→ **Task goal**
Say how many lines in the records contain "waka". The reply must consist of the number alone.

++++

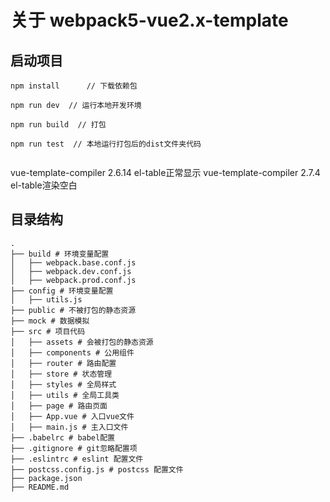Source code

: # 关于 webpack5-vue2.x-template 

## 启动项目

```
npm install      // 下载依赖包

npm run dev  // 运行本地开发环境

npm run build  // 打包

npm run test  // 本地运行打包后的dist文件夹代码


```

vue-template-compiler 2.6.14 el-table正常显示
vue-template-compiler 2.7.4 el-table渲染空白

## 目录结构

```
.
├── build # 环境变量配置
│   ├── webpack.base.conf.js
│   ├── webpack.dev.conf.js
│   ├── webpack.prod.conf.js
├── config # 环境变量配置
│   ├── utils.js
├── public # 不被打包的静态资源
├── mock # 数据模拟
├── src # 项目代码
│   ├── assets # 会被打包的静态资源
│   ├── components # 公用组件
│   ├── router # 路由配置
│   ├── store # 状态管理
│   ├── styles # 全局样式
│   ├── utils # 全局工具类
│   ├── page # 路由页面
│   ├── App.vue # 入口vue文件
│   ├── main.js # 主入口文件
├── .babelrc # babel配置
├── .gitignore # git忽略配置项
├── .eslintrc # eslint 配置文件
├── postcss.config.js # postcss 配置文件
├── package.json
├── README.md


```

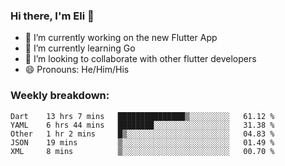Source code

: ### Hi there, I'm Eli 👋
- 🔭 I’m currently working on the new Flutter App
- 🌱 I’m currently learning Go
- 🦄 I’m looking to collaborate with other flutter developers
- 😄 Pronouns: He/Him/His

### Weekly breakdown:
<!--START_SECTION:waka-->
```text
Dart    13 hrs 7 mins   ███████████████▒░░░░░░░░░   61.12 % 
YAML    6 hrs 44 mins   ████████░░░░░░░░░░░░░░░░░   31.38 % 
Other   1 hr 2 mins     █▒░░░░░░░░░░░░░░░░░░░░░░░   04.83 % 
JSON    19 mins         ▒░░░░░░░░░░░░░░░░░░░░░░░░   01.49 % 
XML     8 mins          ▒░░░░░░░░░░░░░░░░░░░░░░░░   00.70 % 
```
<!--END_SECTION:waka-->
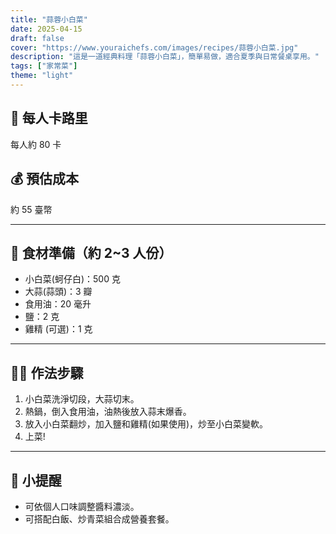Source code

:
 ```yaml
---
title: "蒜蓉小白菜"
date: 2025-04-15
draft: false
cover: "https://www.youraichefs.com/images/recipes/蒜蓉小白菜.jpg"
description: "這是一道經典料理「蒜蓉小白菜」，簡單易做，適合夏季與日常餐桌享用。"
tags: ["家常菜"]
theme: "light"
---
```


## 🥄 每人卡路里  
每人約 80 卡

## 💰 預估成本  
約 55 臺幣

---

## 🧾 食材準備（約 2~3 人份）

- 小白菜(蚵仔白)：500 克
- 大蒜(蒜頭)：3 瓣
- 食用油：20 毫升
- 鹽：2 克
- 雞精 (可選)：1 克

---

## 👩‍🍳 作法步驟

1. 小白菜洗淨切段，大蒜切末。
2. 熱鍋，倒入食用油，油熱後放入蒜末爆香。
3. 放入小白菜翻炒，加入鹽和雞精(如果使用)，炒至小白菜變軟。
4. 上菜!

---

## 📝 小提醒

- 可依個人口味調整醬料濃淡。
- 可搭配白飯、炒青菜組合成營養套餐。
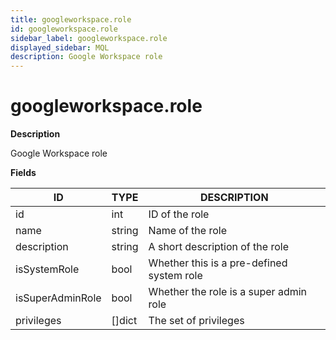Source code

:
 ```yaml
---
title: googleworkspace.role
id: googleworkspace.role
sidebar_label: googleworkspace.role
displayed_sidebar: MQL
description: Google Workspace role
---
```


# googleworkspace.role

**Description**

Google Workspace role

**Fields**

| ID               | TYPE           | DESCRIPTION                               |
| ---------------- | -------------- | ----------------------------------------- |
| id               | int            | ID of the role                            |
| name             | string         | Name of the role                          |
| description      | string         | A short description of the role           |
| isSystemRole     | bool           | Whether this is a pre-defined system role |
| isSuperAdminRole | bool           | Whether the role is a super admin role    |
| privileges       | &#91;&#93;dict | The set of privileges                     |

++++

→ **Answer to this task**
2